(Stored data)
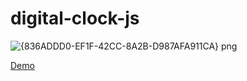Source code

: # digital-clock-js

![{836ADDD0-EF1F-42CC-8A2B-D987AFA911CA} png](https://user-images.githubusercontent.com/14862922/95340073-f15b8180-08de-11eb-82ce-8de02cc979fc.jpg)

<a href="https://onysu.github.io/digital-clock-js/">Demo</a>
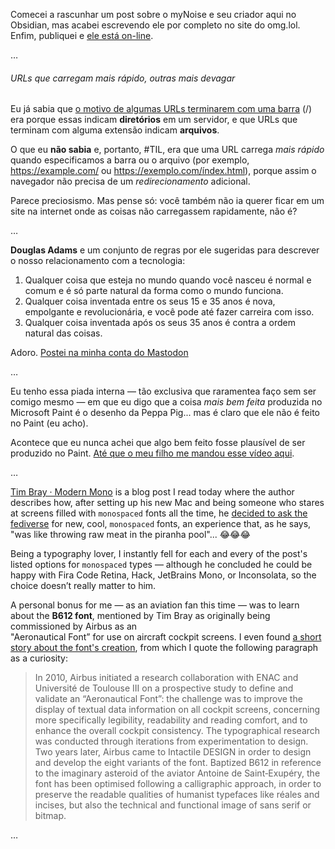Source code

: Comecei a rascunhar um post sobre o myNoise e seu criador aqui no Obsidian, mas acabei escrevendo ele por completo no site do omg.lol. Enfim, publiquei e [ele está on-line](https://omg.danielsantos.in/2023/02/two-cents-about-mynoise-a-wonderful-service).

…

###### URLs que carregam mais rápido, outras mais devagar

Eu já sabia que [o motivo de algumas URLs terminarem com uma barra]([](https://freakspot.net/en/why-some-URLs-end-with-a-slash)) (/) era porque essas indicam 
**diretórios** em um servidor, e que URLs que terminam com alguma extensão indicam **arquivos**. 

O que eu **não sabia** e, portanto, #TIL, era que uma URL carrega *mais rápido*  quando especificamos a barra ou o arquivo (por exemplo, https://example.com/ ou https://exemplo.com/índex.html), porque assim o navegador não precisa de um *redirecionamento* adicional.

Parece preciosismo. Mas pense só: você também não ia querer ficar em um site na internet onde as coisas não carregassem rapidamente, não é?

…

**Douglas Adams** e um conjunto de regras por ele sugeridas para descrever o nosso relacionamento com a tecnologia:
 
1. Qualquer coisa que esteja no mundo quando você nasceu é normal e comum e é só parte natural da forma como o mundo funciona.  
2. Qualquer coisa inventada entre os seus 15 e 35 anos é nova, empolgante e  revolucionária, e você pode até fazer carreira com isso.  
3. Qualquer coisa inventada após os seus 35 anos é contra a ordem natural das coisas.

Adoro. [Postei na minha conta do Mastodon](https://social.lol/@daniel/109860339100635728)

…

Eu tenho essa piada interna — tão exclusiva que raramentea faço sem ser comigo mesmo — em que eu digo que a coisa *mais bem feita* produzida no Microsoft Paint é o desenho da Peppa Pig... mas é claro que ele não é feito no Paint (eu acho).

Acontece que eu nunca achei que algo bem feito fosse plausível de ser produzido no Paint. [Até que o meu filho me mandou esse vídeo aqui](https://youtu.be/v2g5qbvb7F4).

…

[Tim Bray · Modern Mono](https://www.tbray.org/ongoing/When/202x/2023/02/09/Monospace) is a blog post I read today where the author describes how, after setting up his new Mac and being someone who stares at screens filled with  `monospaced` fonts all the time, he [decided to ask the fediverse](https://hachyderm.io/@timbray/109837766746088431) for new, cool, `monospaced` fonts, an experience that, as he says, "was like throwing raw meat in the piranha pool"... 😂😂😂

Being a typography lover, I instantly fell for each and every of the post's listed options for `monospaced` types — although he concluded he could be happy with Fira Code Retina, Hack, JetBrains Mono, or Inconsolata, so the choice doesn’t really matter to him.

A personal bonus for me — as an aviation fan this time — was to learn about the **B612 font**, mentioned by Tim Bray as originally being commissioned by Airbus as an  
"Aeronautical Font” for use on aircraft cockpit screens. I even found [a short story about the font's creation](https://hail2u.github.io/mn/b612-mono/), from which I quote the following paragraph as a curiosity:

> In 2010, Airbus initiated a research collaboration with ENAC and Université de Toulouse III on a prospective study to define and validate an “Aeronautical Font”: the challenge was to improve the display of textual data information on all cockpit screens, concerning more specifically legibility, readability and reading comfort, and to enhance the overall cockpit consistency. The typographical research was conducted through iterations from experimentation to design. Two years later, Airbus came to Intactile DESIGN in order to design and develop the eight variants of the font. Baptized B612 in reference to the imaginary asteroid of the aviator Antoine de Saint‑Exupéry, the font has been optimised following a calligraphic approach, in order to preserve the readable qualities of humanist typefaces like réales and incises, but also the technical and functional image of sans serif or bitmap.

…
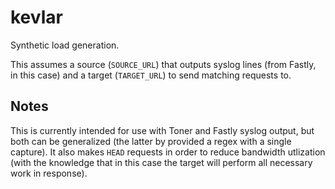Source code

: # kevlar

Synthetic load generation.

This assumes a source (`SOURCE_URL`) that outputs syslog lines (from Fastly, in
this case) and a target (`TARGET_URL`) to send matching requests to.

## Notes

This is currently intended for use with Toner and Fastly syslog output, but
both can be generalized (the latter by provided a regex with a single capture).
It also makes `HEAD` requests in order to reduce bandwidth utlization (with the
knowledge that in this case the target will perform all necessary work in
response).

TASK REQUIREMENTS -
Return all lines in the entries above that carry the word "Fastly".

RESULT -
This assumes a source (`SOURCE_URL`) that outputs syslog lines (from Fastly, in
This is currently intended for use with Toner and Fastly syslog output, but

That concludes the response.